Сергачев встал от телефона, походил по номеру, бездумно трогая разные вещи, посмотрел в темное ночное окно, потом сказал:
– А знаете, кто будет следующим? Колумбийцы или японцы. А может, и те, и другие сразу...
– Почему? – удивился я.
– А ты, Лешенька, посмотри, кто уже был. Мусульмане, которых сейчас весь мир не любит, вроде как всемирные враги – Бен Ладен, и вообще... Потом – итальянская мафия в Америке, это совсем уже хрестоматия – Коза Ностра, Аль Капоне и город такой выбран – Чикаго, криминальная столица Америки, как у нас Петербург. Следующие – китайцы, на Дальнем Востоке их уже больше, чем русских, а за китайцами – «Триады», тоже притча во языцех, все о них слышали, но никто их не видел.
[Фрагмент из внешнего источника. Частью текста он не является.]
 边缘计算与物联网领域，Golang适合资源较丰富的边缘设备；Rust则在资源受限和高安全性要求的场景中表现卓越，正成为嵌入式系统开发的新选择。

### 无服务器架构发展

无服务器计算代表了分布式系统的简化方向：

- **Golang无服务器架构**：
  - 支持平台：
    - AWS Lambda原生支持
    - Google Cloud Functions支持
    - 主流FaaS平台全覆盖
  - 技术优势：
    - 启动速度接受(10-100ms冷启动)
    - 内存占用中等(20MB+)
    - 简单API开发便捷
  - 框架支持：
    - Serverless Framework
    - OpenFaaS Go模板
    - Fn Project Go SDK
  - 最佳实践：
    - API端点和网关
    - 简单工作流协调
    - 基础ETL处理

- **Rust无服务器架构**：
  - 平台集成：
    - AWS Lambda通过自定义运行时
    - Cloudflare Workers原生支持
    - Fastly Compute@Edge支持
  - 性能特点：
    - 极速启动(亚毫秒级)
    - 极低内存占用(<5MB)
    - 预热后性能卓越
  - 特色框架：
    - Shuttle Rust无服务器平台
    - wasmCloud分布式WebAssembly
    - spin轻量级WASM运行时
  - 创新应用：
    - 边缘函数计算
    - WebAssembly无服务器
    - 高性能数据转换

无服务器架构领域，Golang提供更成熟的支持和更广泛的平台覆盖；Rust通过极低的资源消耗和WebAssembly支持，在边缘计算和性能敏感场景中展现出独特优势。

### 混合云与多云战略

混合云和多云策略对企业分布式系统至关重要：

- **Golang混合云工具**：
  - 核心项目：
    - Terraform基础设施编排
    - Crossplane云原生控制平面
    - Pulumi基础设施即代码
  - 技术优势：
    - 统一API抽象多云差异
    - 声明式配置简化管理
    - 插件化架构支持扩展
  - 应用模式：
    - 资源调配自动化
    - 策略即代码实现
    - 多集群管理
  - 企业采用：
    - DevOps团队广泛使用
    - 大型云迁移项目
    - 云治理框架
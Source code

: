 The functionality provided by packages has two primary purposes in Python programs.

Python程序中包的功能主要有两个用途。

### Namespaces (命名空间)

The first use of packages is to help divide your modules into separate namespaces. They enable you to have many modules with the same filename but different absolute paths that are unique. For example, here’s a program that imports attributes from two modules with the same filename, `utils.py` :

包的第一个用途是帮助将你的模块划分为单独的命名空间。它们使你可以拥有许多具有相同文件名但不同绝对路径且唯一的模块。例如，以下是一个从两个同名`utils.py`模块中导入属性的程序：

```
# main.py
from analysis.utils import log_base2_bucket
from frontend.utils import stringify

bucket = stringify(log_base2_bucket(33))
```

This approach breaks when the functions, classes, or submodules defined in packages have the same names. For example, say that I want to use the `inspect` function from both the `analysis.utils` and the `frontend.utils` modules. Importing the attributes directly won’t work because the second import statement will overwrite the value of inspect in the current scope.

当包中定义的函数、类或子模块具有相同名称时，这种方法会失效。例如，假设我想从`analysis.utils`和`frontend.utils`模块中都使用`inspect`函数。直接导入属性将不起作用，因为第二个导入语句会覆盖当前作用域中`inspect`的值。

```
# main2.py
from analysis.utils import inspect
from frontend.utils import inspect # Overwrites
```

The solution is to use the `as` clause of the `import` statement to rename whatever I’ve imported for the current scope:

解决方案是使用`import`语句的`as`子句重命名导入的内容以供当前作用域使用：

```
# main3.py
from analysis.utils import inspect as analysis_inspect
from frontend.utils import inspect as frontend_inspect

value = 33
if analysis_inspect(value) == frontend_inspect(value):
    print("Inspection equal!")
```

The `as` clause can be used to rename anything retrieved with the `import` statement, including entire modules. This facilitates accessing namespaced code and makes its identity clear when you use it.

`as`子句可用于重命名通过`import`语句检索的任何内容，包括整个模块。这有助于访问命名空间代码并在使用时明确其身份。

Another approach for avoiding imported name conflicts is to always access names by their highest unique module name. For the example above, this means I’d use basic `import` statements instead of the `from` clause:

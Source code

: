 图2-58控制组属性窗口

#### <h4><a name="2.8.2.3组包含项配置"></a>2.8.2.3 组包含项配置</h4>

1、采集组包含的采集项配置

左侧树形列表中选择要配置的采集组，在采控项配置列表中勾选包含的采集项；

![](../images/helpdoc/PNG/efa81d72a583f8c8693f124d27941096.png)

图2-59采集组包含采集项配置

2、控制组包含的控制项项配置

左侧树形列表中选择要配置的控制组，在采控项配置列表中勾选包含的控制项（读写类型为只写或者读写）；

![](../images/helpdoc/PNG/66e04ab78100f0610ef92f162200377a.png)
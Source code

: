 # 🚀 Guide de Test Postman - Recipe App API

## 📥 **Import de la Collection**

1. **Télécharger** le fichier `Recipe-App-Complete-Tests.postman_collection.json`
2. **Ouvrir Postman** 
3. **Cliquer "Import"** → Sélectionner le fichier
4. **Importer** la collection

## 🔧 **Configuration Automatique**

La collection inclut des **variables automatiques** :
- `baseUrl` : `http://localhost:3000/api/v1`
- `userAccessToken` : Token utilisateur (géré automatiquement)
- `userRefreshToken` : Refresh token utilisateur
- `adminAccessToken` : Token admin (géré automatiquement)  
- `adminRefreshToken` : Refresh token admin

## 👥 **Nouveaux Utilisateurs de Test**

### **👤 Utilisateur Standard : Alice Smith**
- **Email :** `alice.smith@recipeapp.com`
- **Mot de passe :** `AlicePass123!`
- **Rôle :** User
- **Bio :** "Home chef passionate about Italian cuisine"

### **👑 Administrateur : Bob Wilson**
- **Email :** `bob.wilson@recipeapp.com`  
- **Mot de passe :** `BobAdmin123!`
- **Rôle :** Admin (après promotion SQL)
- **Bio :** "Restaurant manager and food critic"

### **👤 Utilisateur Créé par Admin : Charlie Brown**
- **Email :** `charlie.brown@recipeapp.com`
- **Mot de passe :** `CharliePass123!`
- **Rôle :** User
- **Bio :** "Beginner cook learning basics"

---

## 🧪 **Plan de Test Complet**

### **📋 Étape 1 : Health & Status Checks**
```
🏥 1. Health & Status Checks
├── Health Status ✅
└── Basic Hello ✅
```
Кто у нас остался из таких знаковых, как теперь модно говорить, фигур? Колумбийские наркобароны и японская якудза. Те и другие нам, русским, вроде по фигу, якудза нас вообще никаким боком не касается, а наркотики в Россию идут в основном из Афганистана или из «Золотого треугольника», который опять-таки под «Триадами». И все эти акции, кроме читинской, проходят за рубежами нашей великой Родины, значит, и ориентированы они не столько на русских обывателей, сколько на мировое общественное мнение. Потому – ждем известий из Боготы и Токио.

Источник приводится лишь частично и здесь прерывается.